PS >'"Hello"' | Foreach-Object { Invoke-Expression $_; $_[3,2,2] }
Hello
l
e
e 

PowerShell naturally emits those last objects one-by-one, so let’s join them into a string:

PS >'"Hello"' | Foreach-Object { Invoke-Expression $_; -join $_[3,2,2] }
Hello
lee 

That looks like the approach we need to pick the letters out of our original script. I generated a table and reviewed its output:

PS >$script = '(18029799997931744,139752119745773792|%{"{0,60}"-f [Convert]
::ToString($_, 2).Replace("0"," ")})-split''(.{12})''|?{$_}'
PS >$x = 0; $script.ToCharArray() | % { "$x : $_"; $x++ }
0 : (
1 : 1
2 : 8
3 : 0
4 : 2
5 : 9
6 : 7
51 : [
52 : C
53 : o
54 : n
55 : v
56 : e
57 : r
58 : t
59 : ]
116 : }

Unfortunately, the script output is missing a few chararcters: “M”, and “h”. It’s also missing a “y”, but using a “v” is a common trick due to its visual similarity. Where can we pack those letters in, though?

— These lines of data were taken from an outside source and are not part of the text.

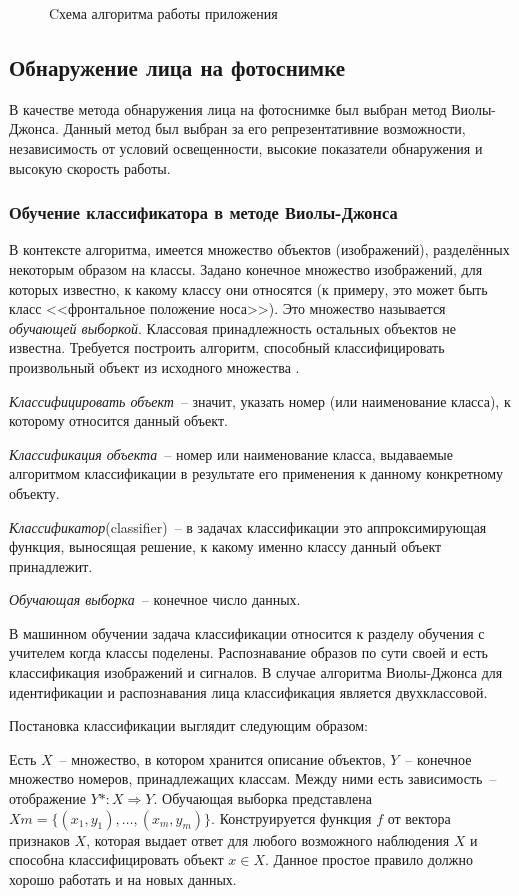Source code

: \begin{figure}[p]
    \caption{Cхема алгоритма работы приложения}
    \label{fig:main_diagram}
\end{figure}

\subsection{Обнаружение лица на фотоснимке}

В качестве метода обнаружения лица на фотоснимке был выбран метод Виолы-Джонса.
Данный метод был выбран за его репрезентативние возможности, независимость от условий
освещенности, высокие показатели обнаружения и высокую скорость работы.

\subsubsection{Обучение классификатора в методе Виолы-Джонса}

В контексте алгоритма, имеется множество объектов (изображений), разделённых некоторым образом на классы. Задано конечное
множество изображений, для которых известно, к какому классу они относятся (к примеру, это может быть класс <<фронтальное положение
носа>>). Это множество называется \textit{обучающей выборкой}. Классовая принадлежность остальных объектов не известна. Требуется построить
алгоритм, способный классифицировать произвольный объект из исходного множества \cite{viola_jones}.

\textit{Классифицировать объект}~-- значит, указать номер (или наименование класса), к которому относится данный объект.

\textit{Классификация объекта}~-- номер или наименование класса, выдаваемые алгоритмом классификации в результате его применения к данному
конкретному объекту.

\textit{Классификатор}(classifier)~-- в задачах классификации это аппроксимирующая функция, выносящая решение, к какому именно классу данный
объект принадлежит.

\textit{Обучающая выборка}~-- конечное число данных.

В машинном обучении задача классификации относится к разделу обучения с учителем когда классы поделены. Распознавание образов по
сути своей и есть классификация изображений и сигналов. В случае алгоритма Виолы-Джонса для идентификации и распознавания лица
классификация является двухклассовой.

Постановка классификации выглядит следующим образом:

Есть $X$~-- множество, в котором хранится описание объектов, $Y$~-- конечное множество номеров, принадлежащих классам. Между ними есть
зависимость~-- отображение $Y*: X \Rightarrow Y$. Обучающая выборка представлена $Xm = \lbrace(x_1,y_1), \dots, (x_m,y_m)\rbrace$.
Конструируется функция $f$ от
вектора признаков $X$, которая выдает ответ для любого возможного наблюдения $X$ и способна классифицировать объект $x\in X$. Данное
простое правило должно хорошо работать и на новых данных.

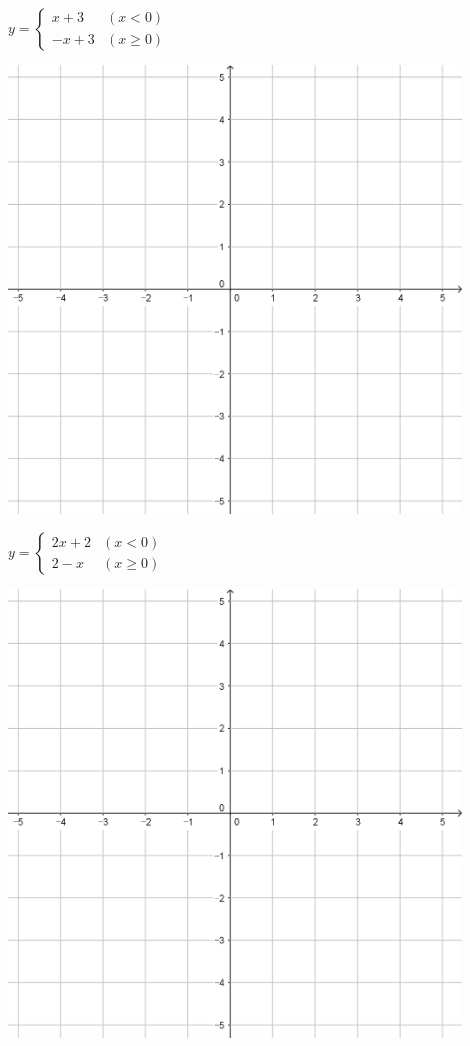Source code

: \documentclass{oblivoir}
\begin{document}
\clearpage
\begin{minipage}{0.45\textwidth}\centering
\(y=\begin{cases}x+3&(x<0)\\-x+3&(x\ge0)\end{cases}\)
\par\bigskip\includegraphics[width=0.9\textwidth]{55}
\end{minipage}
\begin{minipage}{0.45\textwidth}\centering
\(y=\begin{cases}2x+2&(x<0)\\2-x&(x\ge0)\end{cases}\)
\par\bigskip\includegraphics[width=0.9\textwidth]{55}
\end{minipage}\bigskip\bigskip\par
\end{document}

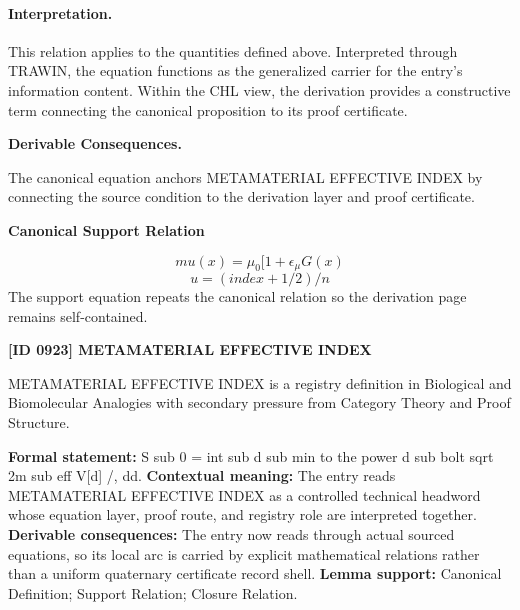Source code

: \paragraph{Interpretation.}
This relation applies to the quantities defined above. Interpreted through TRAWIN, the equation functions as the generalized carrier for the entry’s information content. Within the CHL view, the derivation provides a constructive term connecting the canonical proposition to its proof certificate.

\par\vspace{0.35em}
\noindent\textbf{Derivable Consequences.}\quad
\begingroup
\footnotesize
\raggedright
The canonical equation anchors METAMATERIAL EFFECTIVE INDEX by connecting the source condition to the derivation layer and proof certificate.
\par\endgroup

\noindent\textbf{Canonical Support Relation}\par
\[
mu(x)=\mu_{0}[1+\epsilon_{\mu}G(x)
\]
\[
u = (index + 1/2)/n
\]
\noindent The support equation repeats the canonical relation so the derivation page remains self-contained.\par

\clearpage
\noindent\textbf{[ID 0923] METAMATERIAL EFFECTIVE INDEX}\par
\vspace{0.35em}
\begingroup\small
{}
METAMATERIAL EFFECTIVE INDEX is a registry definition in Biological and Biomolecular Analogies with secondary pressure from Category Theory and Proof Structure.

\begingroup\footnotesize\setlength{\emergencystretch}{3em}\sloppy
\textbf{Formal statement:} S sub 0 = int sub d sub min to the power d sub bolt sqrt 2m sub eff V[d] /, dd. \textbf{Contextual meaning:} The entry reads METAMATERIAL EFFECTIVE INDEX as a controlled technical headword whose equation layer, proof route, and registry role are interpreted together. \textbf{Derivable consequences:} The entry now reads through actual sourced equations, so its local arc is carried by explicit mathematical relations rather than a uniform quaternary certificate record shell. \textbf{Lemma support:} Canonical Definition; Support Relation; Closure Relation.\par
\endgroup


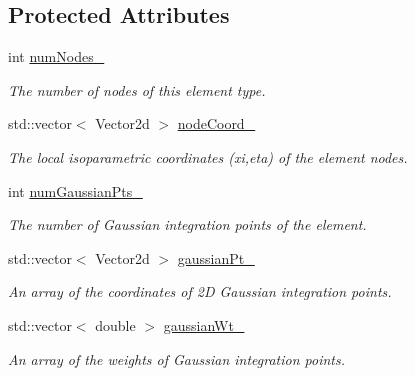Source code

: \subsection*{Protected Attributes}
\begin{DoxyCompactItemize}
\item 
\mbox{\label{class_shape_a8bf4568013144202ee5152bd3cb615ce}} 
int \mbox{\hyperlink{class_shape_a8bf4568013144202ee5152bd3cb615ce}{num\+Nodes\+\_\+}}
\begin{DoxyCompactList}\small\item\em The number of nodes of this element type. \end{DoxyCompactList}\item 
\mbox{\label{class_shape_a23d18bcf055ecd99e5754bb749ca28b5}} 
std\+::vector$<$ Vector2d $>$ \mbox{\hyperlink{class_shape_a23d18bcf055ecd99e5754bb749ca28b5}{node\+Coord\+\_\+}}
\begin{DoxyCompactList}\small\item\em The local isoparametric coordinates (xi,eta) of the element nodes. \end{DoxyCompactList}\item 
\mbox{\label{class_shape_aa12dd7e6505e22036ab61b1b0a3debd3}} 
int \mbox{\hyperlink{class_shape_aa12dd7e6505e22036ab61b1b0a3debd3}{num\+Gaussian\+Pts\+\_\+}}
\begin{DoxyCompactList}\small\item\em The number of Gaussian integration points of the element. \end{DoxyCompactList}\item 
\mbox{\label{class_shape_ab8ca49604843e6153730bb2138aa1255}} 
std\+::vector$<$ Vector2d $>$ \mbox{\hyperlink{class_shape_ab8ca49604843e6153730bb2138aa1255}{gaussian\+Pt\+\_\+}}
\begin{DoxyCompactList}\small\item\em An array of the coordinates of 2D Gaussian integration points. \end{DoxyCompactList}\item 
\mbox{\label{class_shape_a0a81426ae65a0216eb099ab63cd4691b}} 
std\+::vector$<$ double $>$ \mbox{\hyperlink{class_shape_a0a81426ae65a0216eb099ab63cd4691b}{gaussian\+Wt\+\_\+}}
\begin{DoxyCompactList}\small\item\em An array of the weights of Gaussian integration points. \end{DoxyCompactList}\item 

\end{DoxyCompactItemize}
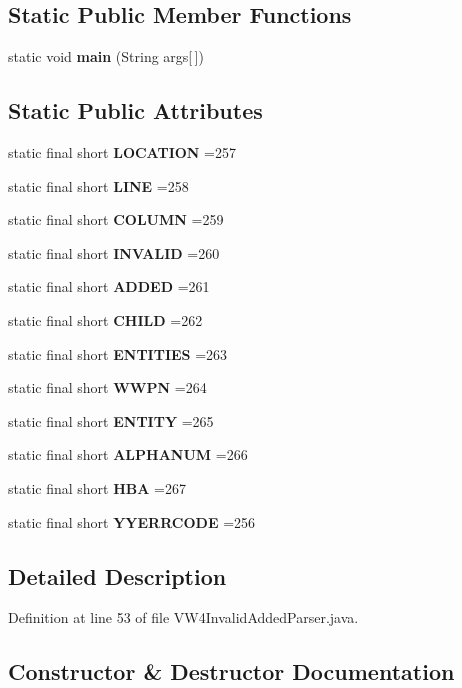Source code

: \subsection*{Static Public Member Functions}
\begin{DoxyCompactItemize}
\item 
static void {\bf main} (String args[$\,$])
\end{DoxyCompactItemize}
\subsection*{Static Public Attributes}
\begin{DoxyCompactItemize}
\item 
static final short {\bf L\+O\+C\+A\+T\+I\+O\+N} =257
\item 
static final short {\bf L\+I\+N\+E} =258
\item 
static final short {\bf C\+O\+L\+U\+M\+N} =259
\item 
static final short {\bf I\+N\+V\+A\+L\+I\+D} =260
\item 
static final short {\bf A\+D\+D\+E\+D} =261
\item 
static final short {\bf C\+H\+I\+L\+D} =262
\item 
static final short {\bf E\+N\+T\+I\+T\+I\+E\+S} =263
\item 
static final short {\bf W\+W\+P\+N} =264
\item 
static final short {\bf E\+N\+T\+I\+T\+Y} =265
\item 
static final short {\bf A\+L\+P\+H\+A\+N\+U\+M} =266
\item 
static final short {\bf H\+B\+A} =267
\item 
static final short {\bf Y\+Y\+E\+R\+R\+C\+O\+D\+E} =256
\end{DoxyCompactItemize}


\subsection{Detailed Description}


Definition at line 53 of file V\+W4\+Invalid\+Added\+Parser.\+java.



\subsection{Constructor \& Destructor Documentation}
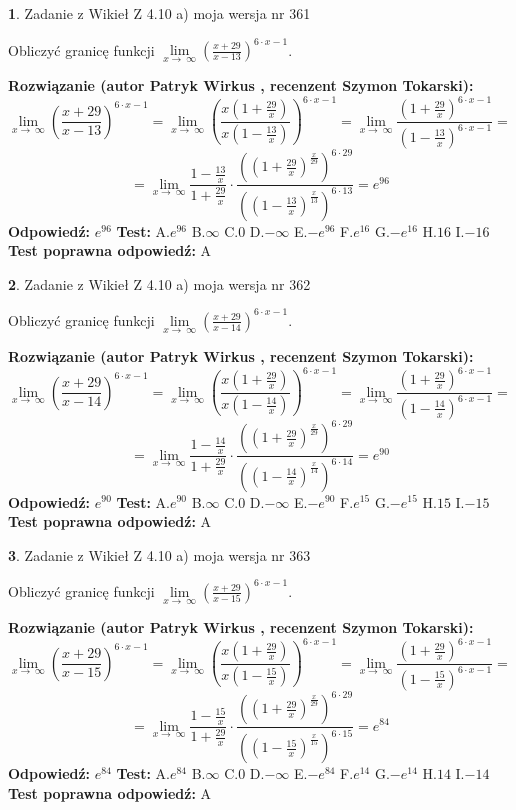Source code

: \documentclass[12pt, a4paper]{article}
\theoremstyle{definition} %
\newtheorem{zad}{}
\newcommand{\zadStart}[1]{\begin{zad}#1\newline}
\newcommand{\zadStop}{\end{zad}}
\newcommand{\rozwStart}[2]{\noindent \textbf{Rozwiązanie (autor #1 , recenzent #2): }\newline}
\newcommand{\rozwStop}{\newline}
\newcommand{\odpStart}{\noindent \textbf{Odpowiedź:}\newline}
\newcommand{\odpStop}{\newline}
\newcommand{\testStart}{\noindent \textbf{Test:}\newline}
\newcommand{\testStop}{\newline}
\newcommand{\kluczStart}{\noindent \textbf{Test poprawna odpowiedź:}\newline}
\newcommand{\kluczStop}{\newline}
\begin{document}
\zadStart{Zadanie z Wikieł Z 4.10 a) moja wersja nr 361}

Obliczyć granicę funkcji  $\lim\limits_{x\to\ \infty}(\frac{x+29}{x-13})^{6\cdot x-1}$.
\zadStop
\rozwStart{Patryk Wirkus}{Szymon Tokarski}
$$\lim\limits_{x\to\ \infty}(\frac{x+29}{x-13})^{6\cdot x-1} = \lim\limits_{x\to\ \infty}(\frac{x(1+\frac{29}{x})}{x(1-\frac{13}{x})})^{6\cdot x-1}=\lim\limits_{x\to\ \infty}\frac{(1+\frac{29}{x})^{6\cdot x-1}}{(1-\frac{13}{x})^{6\cdot x-1}}=$$
$$=\lim\limits_{x\to\ \infty}\frac{1-\frac{13}{x}}{1+\frac{29}{x}}\cdot\frac{((1+\frac{29}{x})^{\frac{x}{29}})^{6\cdot29}}{((1-\frac{13}{x})^{\frac{x}{13}})^{6\cdot13}}=e^{96}$$
\rozwStop
\odpStart
$e^{96}$
\odpStop
\testStart
A.$e^{96}$ B.$\infty$ C.$0$ D.$-\infty$ E.$-e^{96}$
F.$e^{16}$ G.$-e^{16}$
H.$16$
I.$-16$
\testStop
\kluczStart
A
\kluczStop



\zadStart{Zadanie z Wikieł Z 4.10 a) moja wersja nr 362}

Obliczyć granicę funkcji  $\lim\limits_{x\to\ \infty}(\frac{x+29}{x-14})^{6\cdot x-1}$.
\zadStop
\rozwStart{Patryk Wirkus}{Szymon Tokarski}
$$\lim\limits_{x\to\ \infty}(\frac{x+29}{x-14})^{6\cdot x-1} = \lim\limits_{x\to\ \infty}(\frac{x(1+\frac{29}{x})}{x(1-\frac{14}{x})})^{6\cdot x-1}=\lim\limits_{x\to\ \infty}\frac{(1+\frac{29}{x})^{6\cdot x-1}}{(1-\frac{14}{x})^{6\cdot x-1}}=$$
$$=\lim\limits_{x\to\ \infty}\frac{1-\frac{14}{x}}{1+\frac{29}{x}}\cdot\frac{((1+\frac{29}{x})^{\frac{x}{29}})^{6\cdot29}}{((1-\frac{14}{x})^{\frac{x}{14}})^{6\cdot14}}=e^{90}$$
\rozwStop
\odpStart
$e^{90}$
\odpStop
\testStart
A.$e^{90}$ B.$\infty$ C.$0$ D.$-\infty$ E.$-e^{90}$
F.$e^{15}$ G.$-e^{15}$
H.$15$
I.$-15$
\testStop
\kluczStart
A
\kluczStop



\zadStart{Zadanie z Wikieł Z 4.10 a) moja wersja nr 363}

Obliczyć granicę funkcji  $\lim\limits_{x\to\ \infty}(\frac{x+29}{x-15})^{6\cdot x-1}$.
\zadStop
\rozwStart{Patryk Wirkus}{Szymon Tokarski}
$$\lim\limits_{x\to\ \infty}(\frac{x+29}{x-15})^{6\cdot x-1} = \lim\limits_{x\to\ \infty}(\frac{x(1+\frac{29}{x})}{x(1-\frac{15}{x})})^{6\cdot x-1}=\lim\limits_{x\to\ \infty}\frac{(1+\frac{29}{x})^{6\cdot x-1}}{(1-\frac{15}{x})^{6\cdot x-1}}=$$
$$=\lim\limits_{x\to\ \infty}\frac{1-\frac{15}{x}}{1+\frac{29}{x}}\cdot\frac{((1+\frac{29}{x})^{\frac{x}{29}})^{6\cdot29}}{((1-\frac{15}{x})^{\frac{x}{15}})^{6\cdot15}}=e^{84}$$
\rozwStop
\odpStart
$e^{84}$
\odpStop
\testStart
A.$e^{84}$ B.$\infty$ C.$0$ D.$-\infty$ E.$-e^{84}$
F.$e^{14}$ G.$-e^{14}$
H.$14$
I.$-14$
\testStop
\kluczStart
A
\kluczStop
\end{document}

The regular expression looks like the perfect place. It splits on sequences of 12 characters, so we could also ask it to split on the non-existent string “Mh”. It would have no impact, but would give us the characters we need. Some readers thought that the “v” instead of a “y” was a typo, so Robert (in the comments) fixed the script by adding the “y” to this throwaway piece of the regular expression.

'(18029799997931744,139752119745773792|%{"{0,60}"-f [Convert]::ToString($_, 2).Replace("0"," ")})-split''(.{12}|Mhy)''|?{$_}

After adding the extra text to the script, review the output again and get a big list of numbers:

… –join $_[110,79,66,66,55,91,52,111,66,67,97,101,110,82,97]

That’s unbecoming of an obfuscated script. Luckily, those numbers are in the regular ASCII range, and we can convert them to a string:

PS >[char[]] (110,79,66,66,55,91,52,111,66,67,97,101,110,82,97)
n
O
B
B
7
[
4
o
B
C
a
e
n
R
a
PS >[int[]] [char[]] "nOBB7[4oBCaenRa"
110
79
66
66
55
91
52
111
66
67
97
101
110
82
97

PowerShell’s array slicing does automatic integer casting if needed, so we are fine just converting the string to a sequence of characters:

… $_[[char[]]"nOBB7[4oBCaenRa"]}

And there you have it: 1200 words to describe 177 characters.